Rendered images with source text:

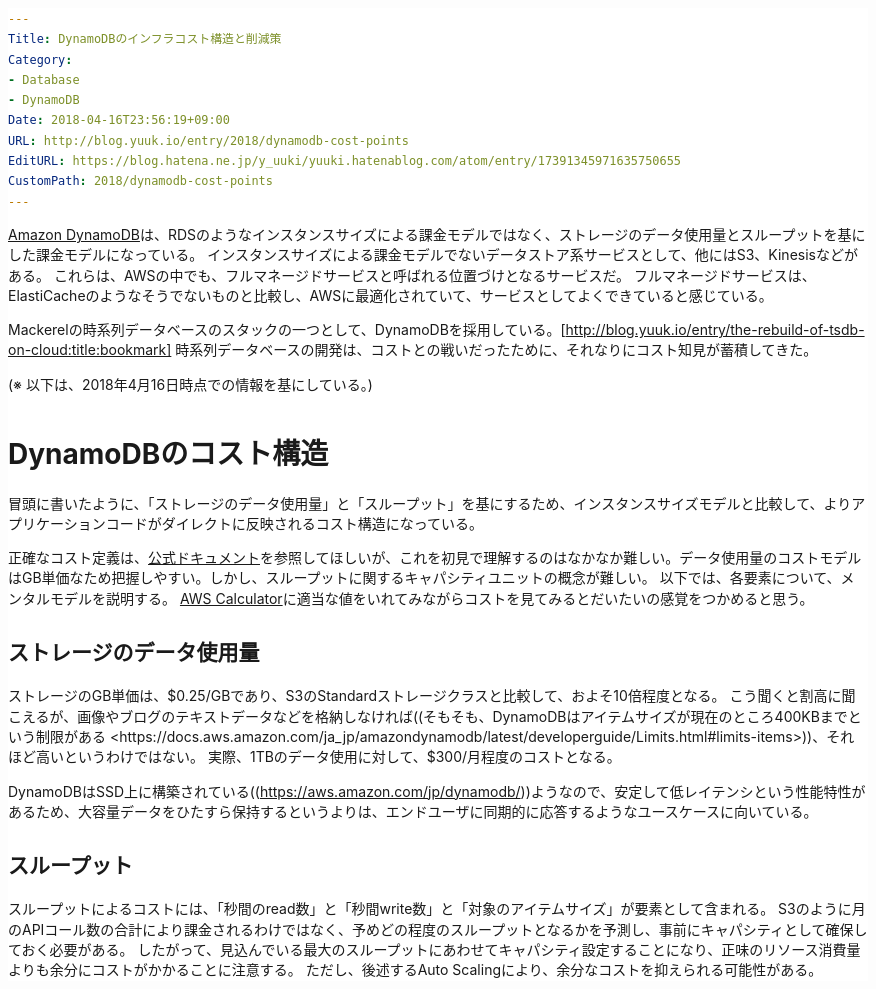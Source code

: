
 ```yaml
---
Title: DynamoDBのインフラコスト構造と削減策
Category:
- Database
- DynamoDB
Date: 2018-04-16T23:56:19+09:00
URL: http://blog.yuuk.io/entry/2018/dynamodb-cost-points
EditURL: https://blog.hatena.ne.jp/y_uuki/yuuki.hatenablog.com/atom/entry/17391345971635750655
CustomPath: 2018/dynamodb-cost-points
---
```


[Amazon DynamoDB](https://aws.amazon.com/jp/dynamodb/)は、RDSのようなインスタンスサイズによる課金モデルではなく、ストレージのデータ使用量とスループットを基にした課金モデルになっている。
インスタンスサイズによる課金モデルでないデータストア系サービスとして、他にはS3、Kinesisなどがある。
これらは、AWSの中でも、フルマネージドサービスと呼ばれる位置づけとなるサービスだ。
フルマネージドサービスは、ElastiCacheのようなそうでないものと比較し、AWSに最適化されていて、サービスとしてよくできていると感じている。

Mackerelの時系列データベースのスタックの一つとして、DynamoDBを採用している。[http://blog.yuuk.io/entry/the-rebuild-of-tsdb-on-cloud:title:bookmark]
時系列データベースの開発は、コストとの戦いだったために、それなりにコスト知見が蓄積してきた。

(※ 以下は、2018年4月16日時点での情報を基にしている。)

# DynamoDBのコスト構造

冒頭に書いたように、「ストレージのデータ使用量」と「スループット」を基にするため、インスタンスサイズモデルと比較して、よりアプリケーションコードがダイレクトに反映されるコスト構造になっている。

正確なコスト定義は、[公式ドキュメント](https://aws.amazon.com/jp/dynamodb/pricing/)を参照してほしいが、これを初見で理解するのはなかなか難しい。データ使用量のコストモデルはGB単価なため把握しやすい。しかし、スループットに関するキャパシティユニットの概念が難しい。
以下では、各要素について、メンタルモデルを説明する。
[AWS Calculator](https://calculator.s3.amazonaws.com/index.html)に適当な値をいれてみながらコストを見てみるとだいたいの感覚をつかめると思う。

## ストレージのデータ使用量

ストレージのGB単価は、$0.25/GBであり、S3のStandardストレージクラスと比較して、およそ10倍程度となる。
こう聞くと割高に聞こえるが、画像やブログのテキストデータなどを格納しなければ((そもそも、DynamoDBはアイテムサイズが現在のところ400KBまでという制限がある <https://docs.aws.amazon.com/ja_jp/amazondynamodb/latest/developerguide/Limits.html#limits-items>))、それほど高いというわけではない。
実際、1TBのデータ使用に対して、$300/月程度のコストとなる。

DynamoDBはSSD上に構築されている((<https://aws.amazon.com/jp/dynamodb/>))ようなので、安定して低レイテンシという性能特性があるため、大容量データをひたすら保持するというよりは、エンドユーザに同期的に応答するようなユースケースに向いている。

## スループット

スループットによるコストには、「秒間のread数」と「秒間write数」と「対象のアイテムサイズ」が要素として含まれる。
S3のように月のAPIコール数の合計により課金されるわけではなく、予めどの程度のスループットとなるかを予測し、事前にキャパシティとして確保しておく必要がある。
したがって、見込んでいる最大のスループットにあわせてキャパシティ設定することになり、正味のリソース消費量よりも余分にコストがかかることに注意する。
ただし、後述するAuto Scalingにより、余分なコストを抑えられる可能性がある。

● **GOAL OF THE EXERCISE**
Please return the lines above that run from the line containing "ストレージのGB単価は、$0" to the line containing "DynamoDBはSSD上に", inclusive, exactly and with no other lines.

● **RESULT OF THIS TASK**
ストレージのGB単価は、$0.25/GBであり、S3のStandardストレージクラスと比較して、およそ10倍程度となる。
こう聞くと割高に聞こえるが、画像やブログのテキストデータなどを格納しなければ((そもそも、DynamoDBはアイテムサイズが現在のところ400KBまでという制限がある <https://docs.aws.amazon.com/ja_jp/amazondynamodb/latest/developerguide/Limits.html#limits-items>))、それほど高いというわけではない。
実際、1TBのデータ使用に対して、$300/月程度のコストとなる。

DynamoDBはSSD上に構築されている((<https://aws.amazon.com/jp/dynamodb/>))ようなので、安定して低レイテンシという性能特性があるため、大容量データをひたすら保持するというよりは、エンドユーザに同期的に応答するようなユースケースに向いている。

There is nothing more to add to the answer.